Written by Stratton Hatfield of Our eyes on Africa
On a recent trip to Tsavo West National Park I had a unique encounter with a young male leopard. Never before have I had such an exceptional sighting of this elusive species.
I found the leopard in the shade of a croton on the side of the road where I spent over an hour observing him. As he became more and more comfortable in my presence he began to delicately investigate the vehicle. First with a careful sniff and a lick, but then he began to methodically searched the front of the car. He even placed both front paws on the bull bar, staring at me intently through the windscreen.
During his vehicle inspections he would periodically search for food in the roadside vegetation. At one point he stalked a pair of yellow-neck spurfowl, acrobatically leaping into the air as they flushed from cover. Fortunately for the fowl his leap was mistimed and he landed back on solid ground with an almost embarrassed expression on his face.
After ensuring that our vehicle was not of interest he walked towards a small seasonal pool and laid down. We all thought that he would rest here for the day, but little did we know that he had one more special sighting for us.

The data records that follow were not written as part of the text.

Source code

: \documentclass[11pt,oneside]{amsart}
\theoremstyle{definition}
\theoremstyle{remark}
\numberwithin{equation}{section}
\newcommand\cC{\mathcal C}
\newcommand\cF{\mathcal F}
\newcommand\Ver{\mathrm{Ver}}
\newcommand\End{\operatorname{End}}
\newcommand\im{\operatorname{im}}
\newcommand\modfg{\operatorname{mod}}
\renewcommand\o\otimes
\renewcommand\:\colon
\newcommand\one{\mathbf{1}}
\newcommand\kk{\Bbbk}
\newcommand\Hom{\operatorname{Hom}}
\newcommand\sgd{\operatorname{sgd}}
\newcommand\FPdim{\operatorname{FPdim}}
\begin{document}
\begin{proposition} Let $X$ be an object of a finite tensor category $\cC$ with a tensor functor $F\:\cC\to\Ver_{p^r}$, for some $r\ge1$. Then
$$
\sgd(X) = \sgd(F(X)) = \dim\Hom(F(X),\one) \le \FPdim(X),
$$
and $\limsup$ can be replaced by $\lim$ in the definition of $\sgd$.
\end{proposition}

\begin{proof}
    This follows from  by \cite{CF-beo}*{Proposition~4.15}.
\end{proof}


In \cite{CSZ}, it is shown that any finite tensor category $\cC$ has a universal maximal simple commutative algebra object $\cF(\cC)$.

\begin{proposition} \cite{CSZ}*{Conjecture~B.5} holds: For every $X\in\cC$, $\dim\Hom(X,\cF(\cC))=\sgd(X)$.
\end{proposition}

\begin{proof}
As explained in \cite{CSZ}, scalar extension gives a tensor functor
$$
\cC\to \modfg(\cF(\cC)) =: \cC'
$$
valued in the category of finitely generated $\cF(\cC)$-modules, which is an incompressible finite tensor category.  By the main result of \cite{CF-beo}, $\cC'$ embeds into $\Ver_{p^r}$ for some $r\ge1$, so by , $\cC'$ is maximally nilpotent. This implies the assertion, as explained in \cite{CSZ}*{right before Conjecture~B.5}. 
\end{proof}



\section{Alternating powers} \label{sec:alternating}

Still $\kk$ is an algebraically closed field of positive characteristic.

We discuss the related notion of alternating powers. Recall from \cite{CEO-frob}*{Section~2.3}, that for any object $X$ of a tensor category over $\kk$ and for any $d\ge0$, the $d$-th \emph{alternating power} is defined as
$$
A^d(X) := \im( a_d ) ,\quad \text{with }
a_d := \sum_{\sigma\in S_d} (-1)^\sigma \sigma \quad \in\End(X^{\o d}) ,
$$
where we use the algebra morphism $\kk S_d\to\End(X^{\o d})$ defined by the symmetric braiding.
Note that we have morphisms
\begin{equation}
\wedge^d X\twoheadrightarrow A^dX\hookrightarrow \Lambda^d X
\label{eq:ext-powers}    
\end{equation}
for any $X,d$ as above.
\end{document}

All of a sudden he got up and crouched. We spotted a scrub hare bounding cautiously through the grass. He made his move and disappeared into the brush. We suspected that we had lost him when all of a sudden he burst from cover heading straight for our car in hot pursuit of the hare. The hare won the race and he was forced to give up. He was quite disgruntled by his lack of success and slowly moved off into the surrounding bush. At this point we proceeded down the road, leaving him to his own devices as he wandered the immense Tsavo landscape in search of his next victim.